### Instructions for the task:
The records are to be copied word for word, and the pictures dropped.
----- Input for this task -----
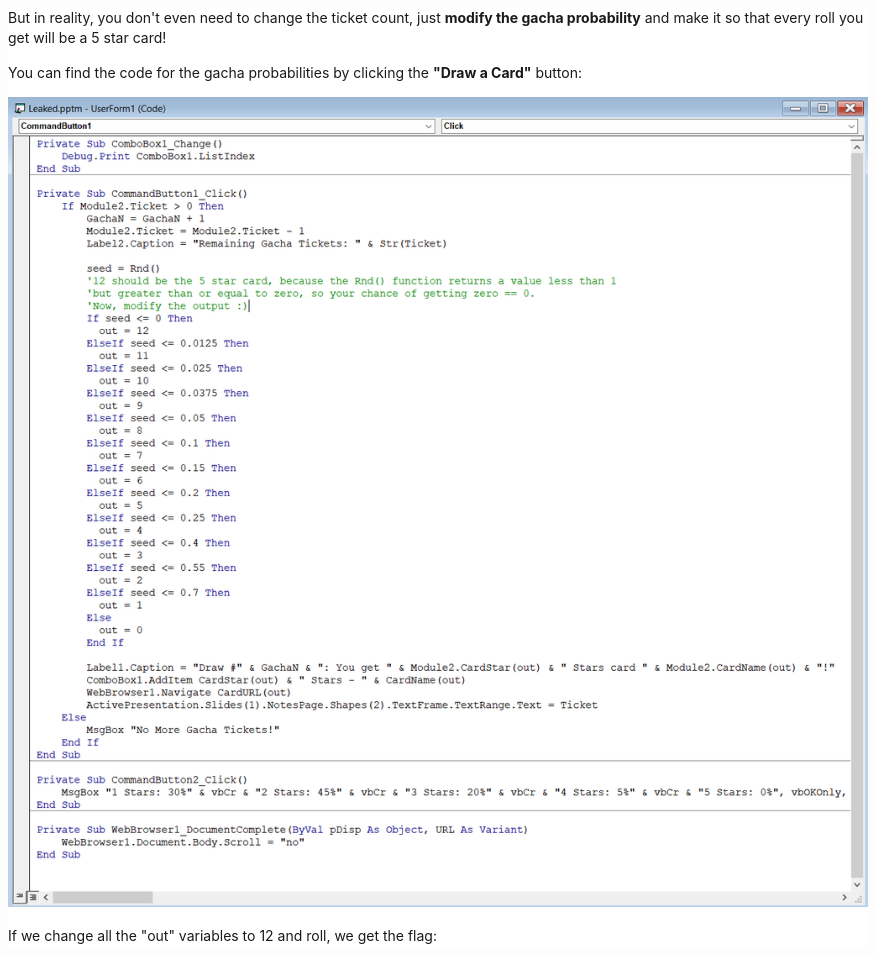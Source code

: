 But in reality, you don't even need to change the ticket count, just **modify the gacha probability** and make it so that every roll you get will be a 5 star card!

You can find the code for the gacha probabilities by clicking the **"Draw a Card"** button:

![image](/hkcert/S1diJExNa.png)

If we change all the "out" variables to 12 and roll, we get the flag:
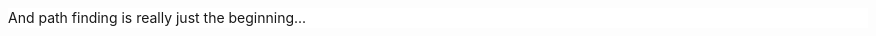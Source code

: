 And path finding is really just the beginning...

[api specification]: https://github.com/jdno/auto-traffic-control/tree/main/api
[grpc]: https://grpc.io
[`eventservice`]: /docs/api/Services/event-service
[documentation]: /docs/api/Services/event-service
[typescript]: https://www.typescriptlang.org

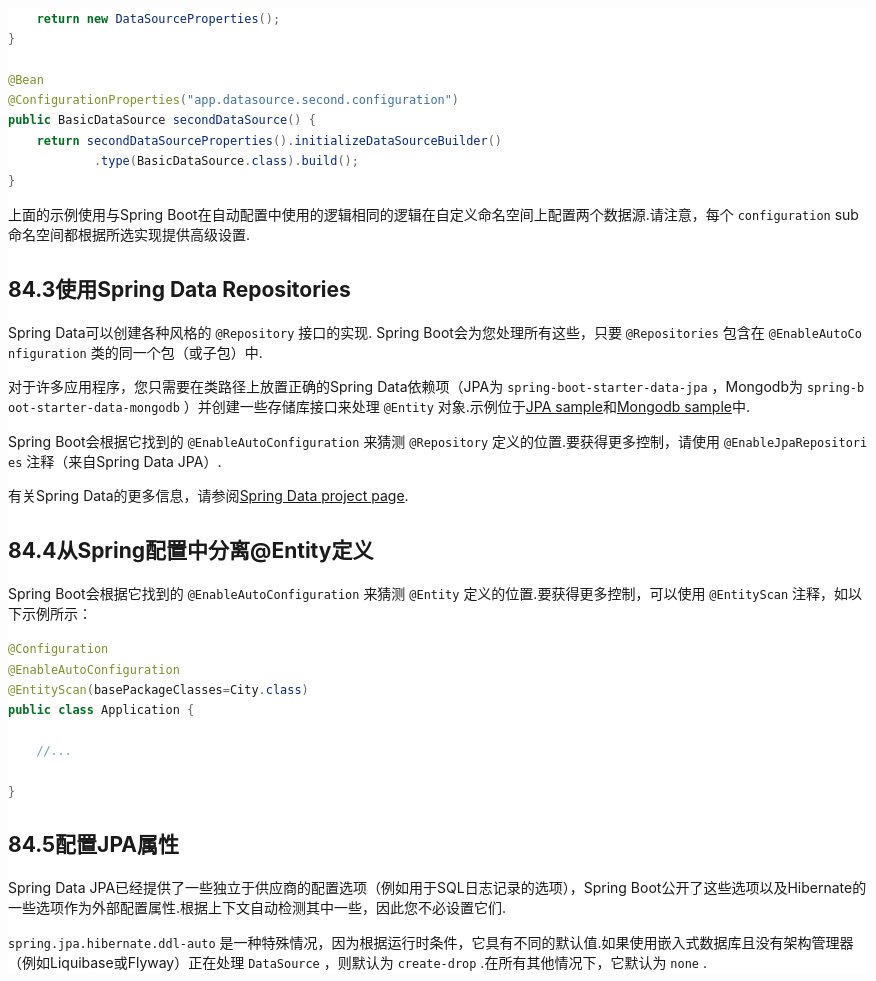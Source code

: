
 ```java
	return new DataSourceProperties();
}

@Bean
@ConfigurationProperties("app.datasource.second.configuration")
public BasicDataSource secondDataSource() {
	return secondDataSourceProperties().initializeDataSourceBuilder()
			.type(BasicDataSource.class).build();
}
```

上面的示例使用与Spring Boot在自动配置中使用的逻辑相同的逻辑在自定义命名空间上配置两个数据源.请注意，每个 `configuration`  sub命名空间都根据所选实现提供高级设置.

## 84.3使用Spring Data Repositories

Spring Data可以创建各种风格的 `@Repository` 接口的实现. Spring Boot会为您处理所有这些，只要 `@Repositories` 包含在 `@EnableAutoConfiguration` 类的同一个包（或子包）中.

对于许多应用程序，您只需要在类路径上放置正确的Spring Data依赖项（JPA为 `spring-boot-starter-data-jpa` ，Mongodb为 `spring-boot-starter-data-mongodb` ）并创建一些存储库接口来处理 `@Entity` 对象.示例位于[JPA sample](https://github.com/spring-projects/spring-boot/tree/v2.1.0.RELEASE/spring-boot-samples/spring-boot-sample-data-jpa)和[Mongodb sample](https://github.com/spring-projects/spring-boot/tree/v2.1.0.RELEASE/spring-boot-samples/spring-boot-sample-data-mongodb)中.

Spring Boot会根据它找到的 `@EnableAutoConfiguration` 来猜测 `@Repository` 定义的位置.要获得更多控制，请使用 `@EnableJpaRepositories` 注释（来自Spring Data JPA）.

有关Spring Data的更多信息，请参阅[Spring Data project page](https://projects.spring.io/spring-data/).

## 84.4从Spring配置中分离@Entity定义

Spring Boot会根据它找到的 `@EnableAutoConfiguration` 来猜测 `@Entity` 定义的位置.要获得更多控制，可以使用 `@EntityScan` 注释，如以下示例所示：

```java
@Configuration
@EnableAutoConfiguration
@EntityScan(basePackageClasses=City.class)
public class Application {

	//...

}
```

## 84.5配置JPA属性

Spring Data JPA已经提供了一些独立于供应商的配置选项（例如用于SQL日志记录的选项），Spring Boot公开了这些选项以及Hibernate的一些选项作为外部配置属性.根据上下文自动检测其中一些，因此您不必设置它们.

`spring.jpa.hibernate.ddl-auto` 是一种特殊情况，因为根据运行时条件，它具有不同的默认值.如果使用嵌入式数据库且没有架构管理器（例如Liquibase或Flyway）正在处理 `DataSource` ，则默认为 `create-drop` .在所有其他情况下，它默认为 `none` .
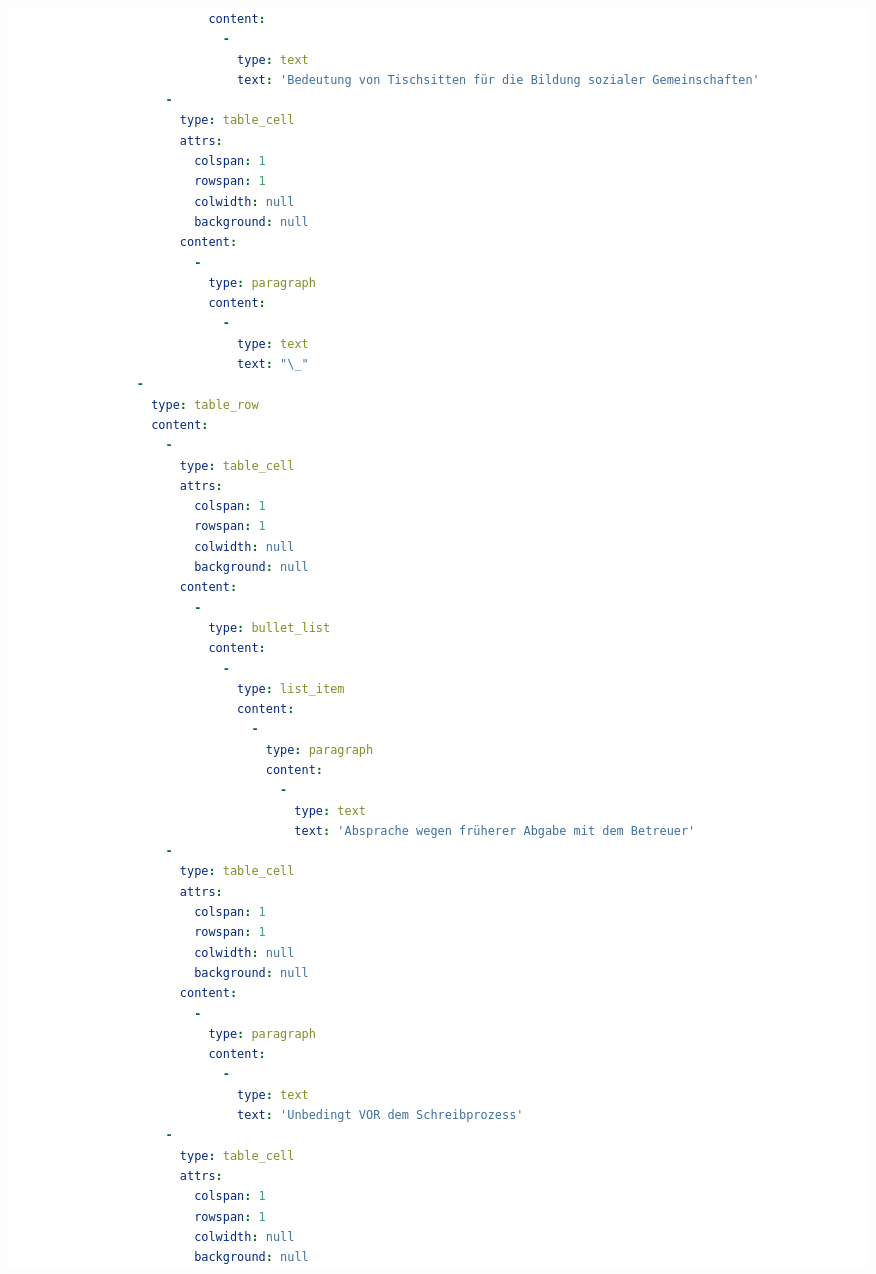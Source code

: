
 ```yaml
                            content:
                              -
                                type: text
                                text: 'Bedeutung von Tischsitten für die Bildung sozialer Gemeinschaften'
                      -
                        type: table_cell
                        attrs:
                          colspan: 1
                          rowspan: 1
                          colwidth: null
                          background: null
                        content:
                          -
                            type: paragraph
                            content:
                              -
                                type: text
                                text: "\_"
                  -
                    type: table_row
                    content:
                      -
                        type: table_cell
                        attrs:
                          colspan: 1
                          rowspan: 1
                          colwidth: null
                          background: null
                        content:
                          -
                            type: bullet_list
                            content:
                              -
                                type: list_item
                                content:
                                  -
                                    type: paragraph
                                    content:
                                      -
                                        type: text
                                        text: 'Absprache wegen früherer Abgabe mit dem Betreuer'
                      -
                        type: table_cell
                        attrs:
                          colspan: 1
                          rowspan: 1
                          colwidth: null
                          background: null
                        content:
                          -
                            type: paragraph
                            content:
                              -
                                type: text
                                text: 'Unbedingt VOR dem Schreibprozess'
                      -
                        type: table_cell
                        attrs:
                          colspan: 1
                          rowspan: 1
                          colwidth: null
                          background: null
```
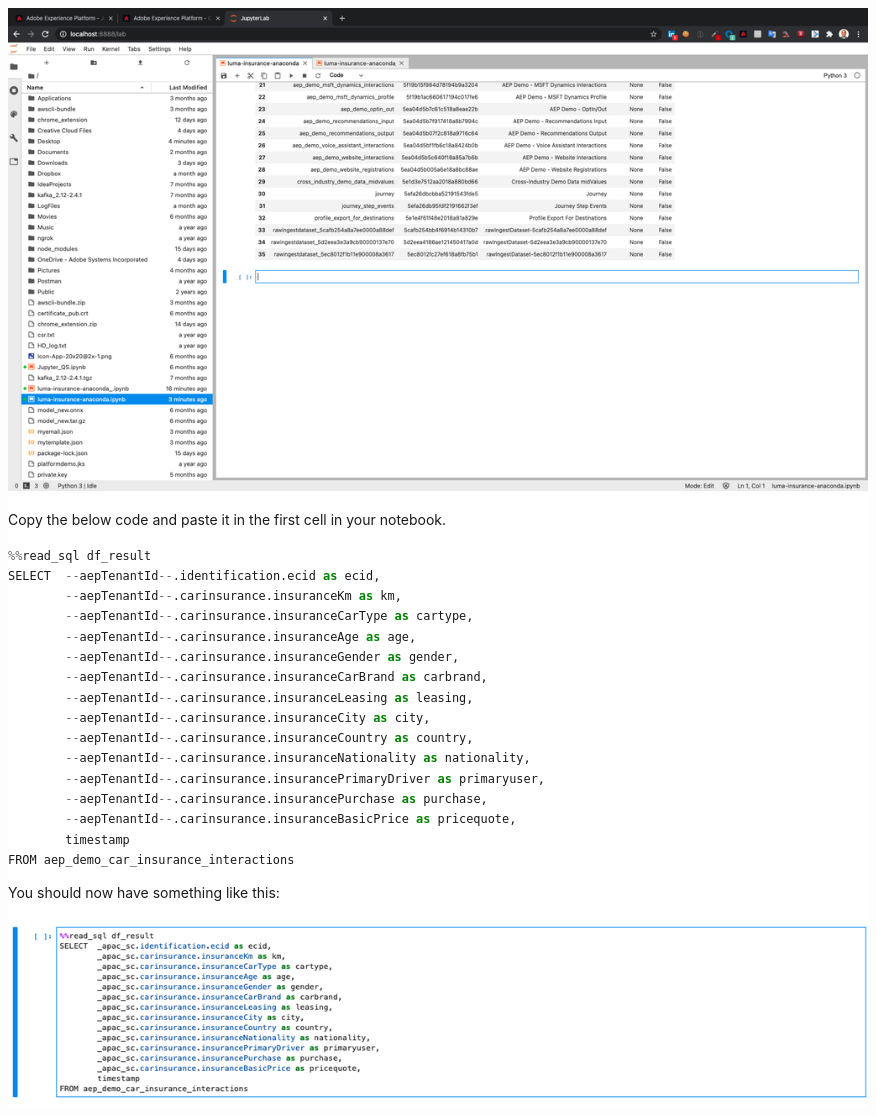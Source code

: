 ![DSW](./images/jupstart6.png)

Copy the below code and paste it in the first cell in your notebook.

```python
%%read_sql df_result
SELECT  --aepTenantId--.identification.ecid as ecid,
        --aepTenantId--.carinsurance.insuranceKm as km,
        --aepTenantId--.carinsurance.insuranceCarType as cartype,
        --aepTenantId--.carinsurance.insuranceAge as age,
        --aepTenantId--.carinsurance.insuranceGender as gender,
        --aepTenantId--.carinsurance.insuranceCarBrand as carbrand,
        --aepTenantId--.carinsurance.insuranceLeasing as leasing,
        --aepTenantId--.carinsurance.insuranceCity as city,
        --aepTenantId--.carinsurance.insuranceCountry as country,
        --aepTenantId--.carinsurance.insuranceNationality as nationality,
        --aepTenantId--.carinsurance.insurancePrimaryDriver as primaryuser,
        --aepTenantId--.carinsurance.insurancePurchase as purchase,
        --aepTenantId--.carinsurance.insuranceBasicPrice as pricequote,
        timestamp
FROM aep_demo_car_insurance_interactions
```

You should now have something like this:

![DSW](./images/jupstart6done.png)
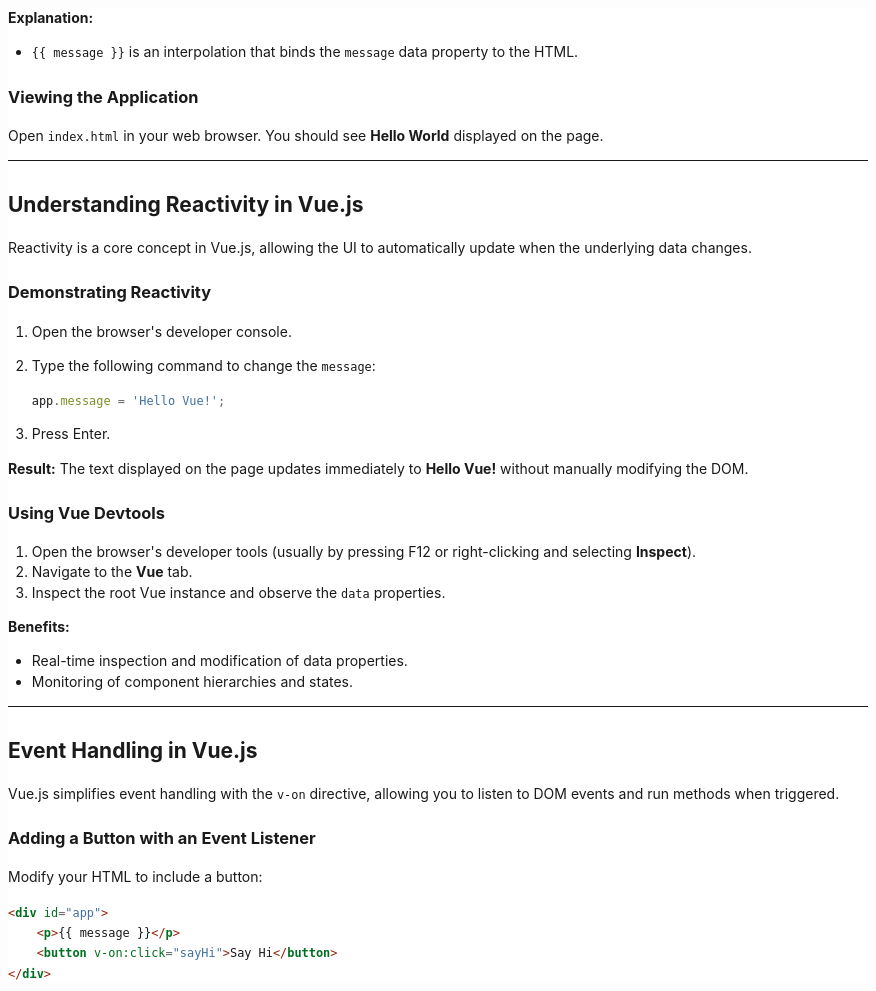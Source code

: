 **Explanation:**

- `{{ message }}` is an interpolation that binds the `message` data property to the HTML.

### Viewing the Application

Open `index.html` in your web browser. You should see **Hello World** displayed on the page.

---

## Understanding Reactivity in Vue.js

Reactivity is a core concept in Vue.js, allowing the UI to automatically update when the underlying data changes.

### Demonstrating Reactivity

1. Open the browser's developer console.
2. Type the following command to change the `message`:

   ```javascript
   app.message = 'Hello Vue!';
   ```

3. Press Enter.

**Result:** The text displayed on the page updates immediately to **Hello Vue!** without manually modifying the DOM.

### Using Vue Devtools

1. Open the browser's developer tools (usually by pressing F12 or right-clicking and selecting **Inspect**).
2. Navigate to the **Vue** tab.
3. Inspect the root Vue instance and observe the `data` properties.

**Benefits:**

- Real-time inspection and modification of data properties.
- Monitoring of component hierarchies and states.

---

## Event Handling in Vue.js

Vue.js simplifies event handling with the `v-on` directive, allowing you to listen to DOM events and run methods when triggered.

### Adding a Button with an Event Listener

Modify your HTML to include a button:

```html
<div id="app">
    <p>{{ message }}</p>
    <button v-on:click="sayHi">Say Hi</button>
</div>
```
-----
### Answer to this task:
Source code

: But in reality, you don't even need to change the ticket count, just **modify the gacha probability** and make it so that every roll you get will be a 5 star card!

You can find the code for the gacha probabilities by clicking the **"Draw a Card"** button:

![image](/hkcert/S1diJExNa.png)

If we change all the "out" variables to 12 and roll, we get the flag:
Source code

: And path finding is really just the beginning...

[api specification]: https://github.com/jdno/auto-traffic-control/tree/main/api
[grpc]: https://grpc.io
[`eventservice`]: /docs/api/Services/event-service
[documentation]: /docs/api/Services/event-service
[typescript]: https://www.typescriptlang.org

Source code

:
 ```java
	return new DataSourceProperties();
}

@Bean
@ConfigurationProperties("app.datasource.second.configuration")
public BasicDataSource secondDataSource() {
	return secondDataSourceProperties().initializeDataSourceBuilder()
			.type(BasicDataSource.class).build();
}
```

上面的示例使用与Spring Boot在自动配置中使用的逻辑相同的逻辑在自定义命名空间上配置两个数据源.请注意，每个 `configuration`  sub命名空间都根据所选实现提供高级设置.

## 84.3使用Spring Data Repositories

Spring Data可以创建各种风格的 `@Repository` 接口的实现. Spring Boot会为您处理所有这些，只要 `@Repositories` 包含在 `@EnableAutoConfiguration` 类的同一个包（或子包）中.

对于许多应用程序，您只需要在类路径上放置正确的Spring Data依赖项（JPA为 `spring-boot-starter-data-jpa` ，Mongodb为 `spring-boot-starter-data-mongodb` ）并创建一些存储库接口来处理 `@Entity` 对象.示例位于[JPA sample](https://github.com/spring-projects/spring-boot/tree/v2.1.0.RELEASE/spring-boot-samples/spring-boot-sample-data-jpa)和[Mongodb sample](https://github.com/spring-projects/spring-boot/tree/v2.1.0.RELEASE/spring-boot-samples/spring-boot-sample-data-mongodb)中.

Spring Boot会根据它找到的 `@EnableAutoConfiguration` 来猜测 `@Repository` 定义的位置.要获得更多控制，请使用 `@EnableJpaRepositories` 注释（来自Spring Data JPA）.

有关Spring Data的更多信息，请参阅[Spring Data project page](https://projects.spring.io/spring-data/).

## 84.4从Spring配置中分离@Entity定义

Spring Boot会根据它找到的 `@EnableAutoConfiguration` 来猜测 `@Entity` 定义的位置.要获得更多控制，可以使用 `@EntityScan` 注释，如以下示例所示：

```java
@Configuration
@EnableAutoConfiguration
@EntityScan(basePackageClasses=City.class)
public class Application {

	//...

}
```

## 84.5配置JPA属性

Spring Data JPA已经提供了一些独立于供应商的配置选项（例如用于SQL日志记录的选项），Spring Boot公开了这些选项以及Hibernate的一些选项作为外部配置属性.根据上下文自动检测其中一些，因此您不必设置它们.

`spring.jpa.hibernate.ddl-auto` 是一种特殊情况，因为根据运行时条件，它具有不同的默认值.如果使用嵌入式数据库且没有架构管理器（例如Liquibase或Flyway）正在处理 `DataSource` ，则默认为 `create-drop` .在所有其他情况下，它默认为 `none` .
Source code

:
 ```yaml
                            content:
                              -
                                type: text
                                text: 'Bedeutung von Tischsitten für die Bildung sozialer Gemeinschaften'
                      -
                        type: table_cell
                        attrs:
                          colspan: 1
                          rowspan: 1
                          colwidth: null
                          background: null
                        content:
                          -
                            type: paragraph
                            content:
                              -
                                type: text
                                text: "\_"
                  -
                    type: table_row
                    content:
                      -
                        type: table_cell
                        attrs:
                          colspan: 1
                          rowspan: 1
                          colwidth: null
                          background: null
                        content:
                          -
                            type: bullet_list
                            content:
                              -
                                type: list_item
                                content:
                                  -
                                    type: paragraph
                                    content:
                                      -
                                        type: text
                                        text: 'Absprache wegen früherer Abgabe mit dem Betreuer'
                      -
                        type: table_cell
                        attrs:
                          colspan: 1
                          rowspan: 1
                          colwidth: null
                          background: null
                        content:
                          -
                            type: paragraph
                            content:
                              -
                                type: text
                                text: 'Unbedingt VOR dem Schreibprozess'
                      -
                        type: table_cell
                        attrs:
                          colspan: 1
                          rowspan: 1
                          colwidth: null
                          background: null
```
Source code

: ![DSW](./images/jupstart6.png)

Copy the below code and paste it in the first cell in your notebook.

```python
%%read_sql df_result
SELECT  --aepTenantId--.identification.ecid as ecid,
        --aepTenantId--.carinsurance.insuranceKm as km,
        --aepTenantId--.carinsurance.insuranceCarType as cartype,
        --aepTenantId--.carinsurance.insuranceAge as age,
        --aepTenantId--.carinsurance.insuranceGender as gender,
        --aepTenantId--.carinsurance.insuranceCarBrand as carbrand,
        --aepTenantId--.carinsurance.insuranceLeasing as leasing,
        --aepTenantId--.carinsurance.insuranceCity as city,
        --aepTenantId--.carinsurance.insuranceCountry as country,
        --aepTenantId--.carinsurance.insuranceNationality as nationality,
        --aepTenantId--.carinsurance.insurancePrimaryDriver as primaryuser,
        --aepTenantId--.carinsurance.insurancePurchase as purchase,
        --aepTenantId--.carinsurance.insuranceBasicPrice as pricequote,
        timestamp
FROM aep_demo_car_insurance_interactions
```

You should now have something like this:

![DSW](./images/jupstart6done.png)
Source code

: **Explanation:**

- `{{ message }}` is an interpolation that binds the `message` data property to the HTML.

### Viewing the Application

Open `index.html` in your web browser. You should see **Hello World** displayed on the page.

---

## Understanding Reactivity in Vue.js

Reactivity is a core concept in Vue.js, allowing the UI to automatically update when the underlying data changes.

### Demonstrating Reactivity

1. Open the browser's developer console.
2. Type the following command to change the `message`:

   ```javascript
   app.message = 'Hello Vue!';
   ```

3. Press Enter.

**Result:** The text displayed on the page updates immediately to **Hello Vue!** without manually modifying the DOM.

### Using Vue Devtools

1. Open the browser's developer tools (usually by pressing F12 or right-clicking and selecting **Inspect**).
2. Navigate to the **Vue** tab.
3. Inspect the root Vue instance and observe the `data` properties.

**Benefits:**

- Real-time inspection and modification of data properties.
- Monitoring of component hierarchies and states.

---

## Event Handling in Vue.js

Vue.js simplifies event handling with the `v-on` directive, allowing you to listen to DOM events and run methods when triggered.

### Adding a Button with an Event Listener

Modify your HTML to include a button:

```html
<div id="app">
    <p>{{ message }}</p>
    <button v-on:click="sayHi">Say Hi</button>
</div>
```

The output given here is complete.